Nach mehreren fehlversuchen habe ich mit Hilfe einiger Beiträge von SPS Forum es glaube ich geschafft Daten von der Waage zu Empfangen siehe Anhang Prog.RS232. Obwohl ich da auch noch nicht so sicher bin, bin neu in dieser art der Daten Verarbeitung, kriege
auf jedenfall einen Wert in rec_buf angezeigt.
Nun habe ich aber das nächste Problem wie kriege ich aus dem Daten Packet das mir die Waage schickt mein tatsächliches wiege ergebnis heraus , ich stehe vor einem Berg und komme nicht weiter.
Im Anhang sind auch noch 3 Seiten er Anleitung der Waage mit nützlichen informationen glaube ich.

Einstellungen der Waage:
- 6-digit-numeeric-format
- Output continusly at all times
- 9600 bps
- Parity none
- Data Lenght 8 bits
- Stop Bits 1

Danke schon mal für jedwege hilfe oder anregung.

MfG

timo_84​


----------



## Heinileini (22 März 2019)

Hast Du mal ein oder mehrere Beispiele, wie Deine empfangenen Daten aussehen? Werden die 6 Stellen als String von ASCII-Zeichen ausgegeben?
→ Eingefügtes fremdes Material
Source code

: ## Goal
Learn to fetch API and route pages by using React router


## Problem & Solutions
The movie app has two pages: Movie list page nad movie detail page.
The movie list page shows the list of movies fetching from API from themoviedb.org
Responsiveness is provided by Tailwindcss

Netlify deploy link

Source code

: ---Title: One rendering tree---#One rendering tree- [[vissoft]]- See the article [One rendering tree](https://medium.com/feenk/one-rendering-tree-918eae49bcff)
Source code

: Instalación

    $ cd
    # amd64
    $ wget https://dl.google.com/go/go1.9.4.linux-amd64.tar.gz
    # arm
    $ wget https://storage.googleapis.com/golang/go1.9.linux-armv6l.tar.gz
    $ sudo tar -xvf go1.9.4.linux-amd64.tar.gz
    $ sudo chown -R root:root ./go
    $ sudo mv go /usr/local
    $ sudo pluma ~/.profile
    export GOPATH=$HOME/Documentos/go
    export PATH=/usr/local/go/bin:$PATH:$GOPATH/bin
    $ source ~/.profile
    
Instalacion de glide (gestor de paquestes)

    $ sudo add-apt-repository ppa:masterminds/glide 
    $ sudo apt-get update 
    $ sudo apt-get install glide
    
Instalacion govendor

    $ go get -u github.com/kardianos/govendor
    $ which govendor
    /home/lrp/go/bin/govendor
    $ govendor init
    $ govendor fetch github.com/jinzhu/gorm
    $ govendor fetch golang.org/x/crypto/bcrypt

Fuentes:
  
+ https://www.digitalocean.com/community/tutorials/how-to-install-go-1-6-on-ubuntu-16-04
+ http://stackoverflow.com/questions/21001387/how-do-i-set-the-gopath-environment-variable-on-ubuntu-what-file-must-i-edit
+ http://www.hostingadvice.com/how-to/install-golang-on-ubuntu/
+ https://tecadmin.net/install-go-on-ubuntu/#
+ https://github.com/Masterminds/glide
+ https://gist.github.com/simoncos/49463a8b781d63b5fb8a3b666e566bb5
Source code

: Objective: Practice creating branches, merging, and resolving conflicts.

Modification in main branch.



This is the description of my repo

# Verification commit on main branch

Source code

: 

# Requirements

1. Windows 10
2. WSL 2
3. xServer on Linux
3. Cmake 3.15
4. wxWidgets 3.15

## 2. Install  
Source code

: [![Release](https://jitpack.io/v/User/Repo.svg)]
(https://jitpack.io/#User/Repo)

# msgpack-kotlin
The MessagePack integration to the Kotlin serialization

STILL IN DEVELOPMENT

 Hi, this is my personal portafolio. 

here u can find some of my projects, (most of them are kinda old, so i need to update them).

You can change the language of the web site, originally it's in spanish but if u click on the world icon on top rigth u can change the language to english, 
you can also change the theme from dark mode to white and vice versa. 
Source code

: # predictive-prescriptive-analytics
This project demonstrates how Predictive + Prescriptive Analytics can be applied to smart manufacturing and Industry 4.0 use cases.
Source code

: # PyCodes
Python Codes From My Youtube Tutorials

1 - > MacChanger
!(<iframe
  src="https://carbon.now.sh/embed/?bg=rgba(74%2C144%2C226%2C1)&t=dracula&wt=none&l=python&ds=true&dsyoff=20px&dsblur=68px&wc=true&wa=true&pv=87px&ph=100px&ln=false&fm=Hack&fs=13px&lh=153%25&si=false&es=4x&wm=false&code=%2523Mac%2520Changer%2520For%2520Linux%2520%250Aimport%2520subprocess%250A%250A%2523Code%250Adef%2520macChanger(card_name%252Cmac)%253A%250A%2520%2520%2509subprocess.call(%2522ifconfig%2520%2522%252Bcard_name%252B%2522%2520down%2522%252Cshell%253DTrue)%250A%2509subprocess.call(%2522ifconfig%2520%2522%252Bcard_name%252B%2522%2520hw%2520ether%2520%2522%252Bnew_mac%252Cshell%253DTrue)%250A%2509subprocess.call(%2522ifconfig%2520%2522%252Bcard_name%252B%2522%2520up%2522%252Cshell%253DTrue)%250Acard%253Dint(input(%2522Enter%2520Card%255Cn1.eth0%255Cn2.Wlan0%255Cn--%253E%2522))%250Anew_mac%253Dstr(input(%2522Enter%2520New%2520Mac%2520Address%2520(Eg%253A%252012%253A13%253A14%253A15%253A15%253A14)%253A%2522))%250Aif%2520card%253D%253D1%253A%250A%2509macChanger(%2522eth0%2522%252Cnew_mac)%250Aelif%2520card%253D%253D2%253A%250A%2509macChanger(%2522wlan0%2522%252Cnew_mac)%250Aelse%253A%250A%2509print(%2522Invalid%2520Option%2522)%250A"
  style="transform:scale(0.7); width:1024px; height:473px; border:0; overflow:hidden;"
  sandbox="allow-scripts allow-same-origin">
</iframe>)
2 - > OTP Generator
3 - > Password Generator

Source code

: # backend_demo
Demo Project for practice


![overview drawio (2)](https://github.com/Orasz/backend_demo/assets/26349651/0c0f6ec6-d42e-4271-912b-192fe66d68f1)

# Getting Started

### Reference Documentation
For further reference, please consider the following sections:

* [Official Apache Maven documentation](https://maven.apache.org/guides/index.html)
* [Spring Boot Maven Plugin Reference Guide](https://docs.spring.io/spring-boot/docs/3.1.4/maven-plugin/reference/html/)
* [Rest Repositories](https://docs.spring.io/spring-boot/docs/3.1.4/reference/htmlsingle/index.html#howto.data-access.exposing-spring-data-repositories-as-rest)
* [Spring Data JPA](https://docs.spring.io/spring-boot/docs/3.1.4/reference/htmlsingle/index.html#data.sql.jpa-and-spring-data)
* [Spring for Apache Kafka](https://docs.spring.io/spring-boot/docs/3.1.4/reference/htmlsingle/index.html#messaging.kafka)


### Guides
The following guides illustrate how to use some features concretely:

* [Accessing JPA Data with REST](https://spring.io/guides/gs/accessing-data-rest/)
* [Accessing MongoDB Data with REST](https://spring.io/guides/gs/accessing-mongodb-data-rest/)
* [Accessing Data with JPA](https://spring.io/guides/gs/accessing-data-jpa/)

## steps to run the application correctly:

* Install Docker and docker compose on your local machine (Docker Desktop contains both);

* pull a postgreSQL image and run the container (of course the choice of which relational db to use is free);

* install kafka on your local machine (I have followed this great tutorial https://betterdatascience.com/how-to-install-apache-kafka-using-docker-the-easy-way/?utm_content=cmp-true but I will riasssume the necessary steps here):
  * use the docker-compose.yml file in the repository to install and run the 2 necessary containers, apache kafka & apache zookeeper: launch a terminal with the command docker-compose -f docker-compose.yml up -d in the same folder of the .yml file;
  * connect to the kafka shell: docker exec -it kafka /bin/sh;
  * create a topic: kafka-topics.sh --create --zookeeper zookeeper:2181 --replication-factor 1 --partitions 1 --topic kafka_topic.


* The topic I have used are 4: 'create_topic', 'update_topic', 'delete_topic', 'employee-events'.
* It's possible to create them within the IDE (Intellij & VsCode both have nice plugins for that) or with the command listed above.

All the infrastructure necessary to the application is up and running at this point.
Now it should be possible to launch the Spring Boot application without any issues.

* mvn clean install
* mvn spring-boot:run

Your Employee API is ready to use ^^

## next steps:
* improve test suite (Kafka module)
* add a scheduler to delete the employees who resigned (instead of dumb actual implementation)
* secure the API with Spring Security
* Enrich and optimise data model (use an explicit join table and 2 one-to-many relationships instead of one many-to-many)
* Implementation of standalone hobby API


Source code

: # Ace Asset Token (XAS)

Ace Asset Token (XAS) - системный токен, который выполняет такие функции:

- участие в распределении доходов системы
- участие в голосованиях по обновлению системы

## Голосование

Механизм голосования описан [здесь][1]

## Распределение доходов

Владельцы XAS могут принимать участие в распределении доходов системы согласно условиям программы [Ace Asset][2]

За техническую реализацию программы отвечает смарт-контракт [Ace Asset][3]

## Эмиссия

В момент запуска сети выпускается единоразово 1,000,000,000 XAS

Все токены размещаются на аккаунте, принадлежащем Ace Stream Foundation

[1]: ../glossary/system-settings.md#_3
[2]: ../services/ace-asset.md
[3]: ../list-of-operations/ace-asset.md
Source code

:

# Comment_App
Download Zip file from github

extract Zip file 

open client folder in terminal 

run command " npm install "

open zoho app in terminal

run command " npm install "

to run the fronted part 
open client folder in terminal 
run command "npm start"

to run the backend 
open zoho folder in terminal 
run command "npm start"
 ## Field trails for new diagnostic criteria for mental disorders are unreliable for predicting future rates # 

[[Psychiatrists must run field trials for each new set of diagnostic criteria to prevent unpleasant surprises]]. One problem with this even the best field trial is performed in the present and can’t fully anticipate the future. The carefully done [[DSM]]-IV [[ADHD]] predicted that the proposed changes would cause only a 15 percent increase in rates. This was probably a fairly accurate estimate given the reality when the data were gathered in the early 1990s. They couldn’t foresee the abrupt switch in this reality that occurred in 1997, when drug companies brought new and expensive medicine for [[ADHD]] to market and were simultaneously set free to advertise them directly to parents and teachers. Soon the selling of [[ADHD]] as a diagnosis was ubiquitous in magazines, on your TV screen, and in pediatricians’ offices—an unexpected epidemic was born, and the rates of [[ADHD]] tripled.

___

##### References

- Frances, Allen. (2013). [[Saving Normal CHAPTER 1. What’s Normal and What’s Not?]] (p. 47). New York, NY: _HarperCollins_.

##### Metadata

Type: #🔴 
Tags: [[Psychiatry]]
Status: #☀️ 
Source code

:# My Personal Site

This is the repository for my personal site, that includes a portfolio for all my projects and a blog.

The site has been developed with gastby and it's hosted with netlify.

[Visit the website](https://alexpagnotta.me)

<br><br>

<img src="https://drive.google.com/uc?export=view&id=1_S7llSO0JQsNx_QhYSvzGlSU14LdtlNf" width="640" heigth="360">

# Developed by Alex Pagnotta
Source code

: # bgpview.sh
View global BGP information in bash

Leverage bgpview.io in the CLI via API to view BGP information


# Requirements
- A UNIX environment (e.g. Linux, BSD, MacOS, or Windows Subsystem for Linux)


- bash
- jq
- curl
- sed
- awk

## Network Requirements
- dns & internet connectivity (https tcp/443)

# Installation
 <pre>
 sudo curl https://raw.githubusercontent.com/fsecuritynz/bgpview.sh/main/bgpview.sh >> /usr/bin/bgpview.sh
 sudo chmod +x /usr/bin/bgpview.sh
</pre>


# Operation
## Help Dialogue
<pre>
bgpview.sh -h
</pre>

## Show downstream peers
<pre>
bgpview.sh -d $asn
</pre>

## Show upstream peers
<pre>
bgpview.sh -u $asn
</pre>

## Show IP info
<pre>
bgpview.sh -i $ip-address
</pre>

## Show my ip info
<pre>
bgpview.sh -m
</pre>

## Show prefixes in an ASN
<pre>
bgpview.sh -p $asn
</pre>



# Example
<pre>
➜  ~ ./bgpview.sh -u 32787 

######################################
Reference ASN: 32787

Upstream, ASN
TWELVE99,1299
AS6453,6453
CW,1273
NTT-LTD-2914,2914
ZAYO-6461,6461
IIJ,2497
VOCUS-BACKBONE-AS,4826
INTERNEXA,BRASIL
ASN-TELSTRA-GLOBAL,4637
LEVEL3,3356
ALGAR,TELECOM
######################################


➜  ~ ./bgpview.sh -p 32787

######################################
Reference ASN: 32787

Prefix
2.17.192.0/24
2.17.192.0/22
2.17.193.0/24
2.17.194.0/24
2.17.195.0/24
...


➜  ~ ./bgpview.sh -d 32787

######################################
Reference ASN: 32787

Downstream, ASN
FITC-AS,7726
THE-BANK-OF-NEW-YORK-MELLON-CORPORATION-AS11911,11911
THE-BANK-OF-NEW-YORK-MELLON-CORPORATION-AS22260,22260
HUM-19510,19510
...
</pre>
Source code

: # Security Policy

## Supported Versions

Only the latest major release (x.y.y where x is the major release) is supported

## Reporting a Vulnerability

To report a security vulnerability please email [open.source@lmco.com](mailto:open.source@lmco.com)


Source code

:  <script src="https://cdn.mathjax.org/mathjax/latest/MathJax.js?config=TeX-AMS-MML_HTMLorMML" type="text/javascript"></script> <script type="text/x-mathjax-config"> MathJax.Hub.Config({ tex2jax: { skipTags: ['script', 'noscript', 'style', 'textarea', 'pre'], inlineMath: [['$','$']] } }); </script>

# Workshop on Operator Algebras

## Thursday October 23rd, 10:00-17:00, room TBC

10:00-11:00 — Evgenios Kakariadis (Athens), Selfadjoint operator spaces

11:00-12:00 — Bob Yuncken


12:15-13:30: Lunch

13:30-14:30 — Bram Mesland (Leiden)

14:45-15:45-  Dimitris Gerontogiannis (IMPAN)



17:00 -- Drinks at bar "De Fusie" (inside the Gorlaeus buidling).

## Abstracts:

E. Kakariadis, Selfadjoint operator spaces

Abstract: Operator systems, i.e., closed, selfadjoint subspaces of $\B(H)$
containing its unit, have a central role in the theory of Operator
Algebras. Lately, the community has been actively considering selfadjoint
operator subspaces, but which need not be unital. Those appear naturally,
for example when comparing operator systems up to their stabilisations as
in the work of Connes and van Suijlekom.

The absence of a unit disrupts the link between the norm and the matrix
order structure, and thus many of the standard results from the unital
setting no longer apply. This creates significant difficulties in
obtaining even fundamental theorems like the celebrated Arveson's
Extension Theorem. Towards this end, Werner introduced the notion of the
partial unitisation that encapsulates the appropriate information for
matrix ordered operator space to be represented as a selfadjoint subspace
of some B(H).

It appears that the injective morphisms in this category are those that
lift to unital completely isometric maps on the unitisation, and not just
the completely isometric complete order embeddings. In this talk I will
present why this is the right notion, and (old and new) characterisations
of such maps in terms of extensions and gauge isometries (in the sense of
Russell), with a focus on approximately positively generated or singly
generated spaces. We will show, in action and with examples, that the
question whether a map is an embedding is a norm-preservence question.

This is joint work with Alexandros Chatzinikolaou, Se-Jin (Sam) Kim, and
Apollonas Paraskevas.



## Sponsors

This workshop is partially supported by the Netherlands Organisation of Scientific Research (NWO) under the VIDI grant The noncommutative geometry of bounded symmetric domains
Edit: also ASCII-Zeichen, konnte nun doch Deine Beipacks entziffern.
Was hast Du mit den Anzahl Bits, ParityBit, Start- und StoppBits zu schaffen? Die dürftest Du nicht zu sehen bekommen, musst nur darauf achten, dass Sender und Empfänger "dieselbe Sprache" sprechen.


----------



## timo_84 (25 März 2019)

Hallo

habe jetzt einen anderen FB benutzt  mein Problem besteht jetzt "nur" noch darin das ich aus dem Puffer die Daten nicht ausgelesen bekomme die mir die Waage schickt.
Gespeichert werden die in einem ARRAY of Byte "RxBuffer", und "udiRxIndex" zeigt mir die tatsächlich gespeicherten Bytes an. Doch wie kriege ich diese da raus und als Wiege wert angezeigt?
Bin wie vllt schon gemerkt sehr neu in dieser "Arbeit", hatte bis jetzt nur mit Bool und Analog werten zu tun.


----------



## timo_84 (25 März 2019)

Das andere waren Einstellungen an der Waage


----------



## Mohamed (29 Mai 2020)

@timo_84 hast du eine Lösung gefunden?


----------